Tsotsi is the leader of a gang of four. His seconds are the large and somewhat genial Aap (Kenneth Nkosi), Butcher (Zenzo Ngqobe), and the more scholarly Boston (Mothusi Magano), who the gang also call “Teacher Boy.” Instigating a mugging on the subway, Tsotsi stabs the man and the others hold him up until the other train riders depart. Afterwards, Boston reacts badly to the murder, confronting Tsotsi on his evident heartlessness. This leads to Tsotsi beating Boston badly, then running away on his own. It is here that he sees a woman struggling to enter her home. He jumps into her car and shoots her when she protests, not realizing that she wasn’t going back for the car, but her son.

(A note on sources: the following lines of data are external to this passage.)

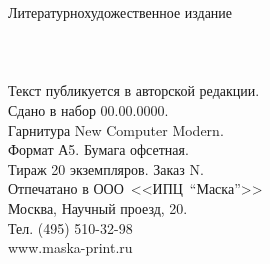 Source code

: {
\newpage
\thispagestyle{empty}
\begin{center}
{\small Литературно\sdash художественное издание}\\
\vspace{2.0cm}
{\Large \MyVarAuthorName}\\
\vspace{2.0cm}
{\Large\textbf\MyVarBookName}\\
\vspace{0.4cm}
{\Large\textbf\MyVarBookNamesec}\\
\vspace{2.5cm}
{\small%
Текст публикуется в авторской редакции.\\
\vspace{2.5cm}
Сдано в набор 00.00.0000.\\
Гарнитура New Computer Modern.\\
Формат А5. Бумага офсетная.\\
Тираж 20 экземпляров. Заказ N.\\
\vspace{1.0cm}
Отпечатано в ООО~<<ИПЦ~"`Маска"'>>\\
Москва, Научный проезд, 20.\\
Тел. (495) 510-32-98\\
www.maska-print.ru
}
\end{center}
} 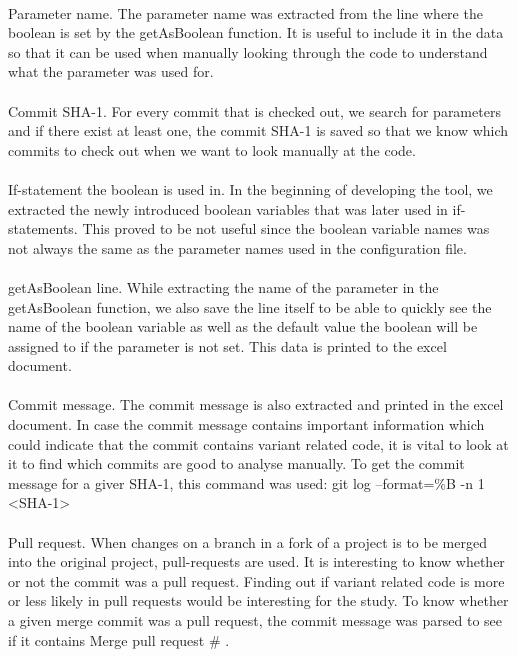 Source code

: \paragraph*{}
Parameter name. The parameter name was extracted from the line where the boolean is set by the getAsBoolean function. It is useful to include it in the data so that it can be used when manually looking through the code to understand what the parameter was used for.
\paragraph*{}
Commit SHA-1. For every commit that is checked out, we search for parameters and if there exist at least one, the commit SHA-1 is saved so that we know which commits to check out when we want to look manually at the code.
\paragraph*{}
If-statement the boolean is used in. In the beginning of developing the tool, we extracted the newly introduced boolean variables that was later used in if-statements. This proved to be not useful since the boolean variable names was not always the same as the parameter names used in the configuration file.
\paragraph*{}
getAsBoolean line. While extracting the name of the parameter in the getAsBoolean function, we also save the line itself to be able to quickly see the name of the boolean variable as well as the default value the boolean will be assigned to if the parameter is not set. This data is printed to the excel document.
\paragraph*{}
Commit message. The commit message is also extracted and printed in the excel document. In case the commit message contains important information which could indicate that the commit contains variant related code, it is vital to look at it to find which commits are good to analyse manually.
To get the commit message for a giver SHA-1, this command was used:
git log --format=\%B -n 1 <SHA-1>
\paragraph*{}
Pull request. When changes on a branch in a fork of a project is to be merged into the original project, pull-requests are used. It is interesting to know whether or not the commit was a pull request. Finding out if variant related code is more or less likely in pull requests would be interesting for the study. To know whether a given merge commit was a pull request, the commit message was parsed to see if it contains Merge pull request \# .


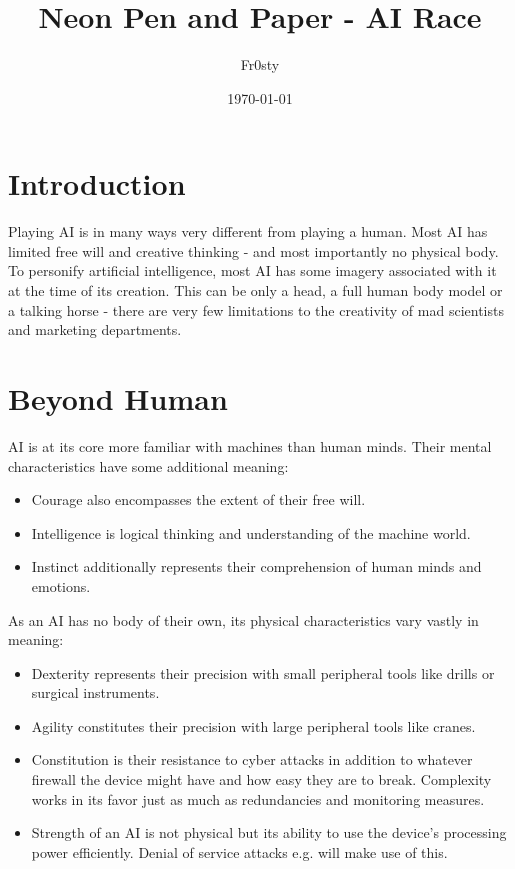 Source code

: \documentclass[12pt,a4paper]{book}
\title{Neon Pen and Paper - AI Race}
\author{Fr0sty}
\date{\today}
\begin{document}
	\maketitle
	\tableofcontents
	
	\chapter{Introduction}
	Playing AI is in many ways very different from playing a human. Most AI has limited free will and creative thinking - and most importantly no physical body. To personify artificial intelligence, most AI has some imagery associated with it at the time of its creation. This can be only a head, a full human body model or a talking horse - there are very few limitations to the creativity of mad scientists and marketing departments.
	
	\chapter{Beyond Human}
	AI is at its core more familiar with machines than human minds. Their mental characteristics have some additional meaning:
	\begin{itemize}
		\item Courage also encompasses the extent of their free will.
		\item Intelligence is logical thinking and understanding of the machine world.
		\item Instinct additionally represents their comprehension of human minds and emotions.
	\end{itemize}
	
	As an AI has no body of their own, its physical characteristics vary vastly in meaning:
	\begin{itemize}
		\item Dexterity represents their precision with small peripheral tools like drills or surgical instruments.
		\item Agility constitutes their precision with large peripheral tools like cranes.
		\item Constitution is their resistance to cyber attacks in addition to whatever firewall the device might have and how easy they are to break. Complexity works in its favor just as much as redundancies and monitoring measures.
		\item Strength of an AI is not physical but its ability to use the device’s processing power efficiently. Denial of service attacks e.g. will make use of this.
	\end{itemize}
	
\end{document}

This, more than anything, is where Tsotsi won me over completely. This was Chweneyagae’s first film role, and he is completely natural. His fear when he realizes there is an infant in the back seat appears completely real. There is no talking through this portion of the film, and yet Tsotsi’s thoughts are completely in evidence. He is scared enough to abandon the child but has just enough humanity left (spurred no doubt by the speech from Boston that earned him a beating) to take the child with him and do his best to care for the little boy (played, as is often the case, by twins, in this case by Nonthuthu and Ntuthuko Sibisi).
Still running with just Aap and Butcher, Tsotsi begins to develop the start of a conscience. He takes the child to Miriam (Terry Pheto), who is nursing her own child, and threatens her at gunpoint to nurse this one as well. Eventually, she takes control of the care of the child full time, allowing Tsotsi to continue to develop his rudimentary humanity. He feels something akin to guilt for the beating he gave Boston, and decides to do something about it. In this case, since Boston reveals he never took the exam that would qualify him as a teacher, Tsotsi decides to steal enough money to allow Boston to essentially leave the life in the slum.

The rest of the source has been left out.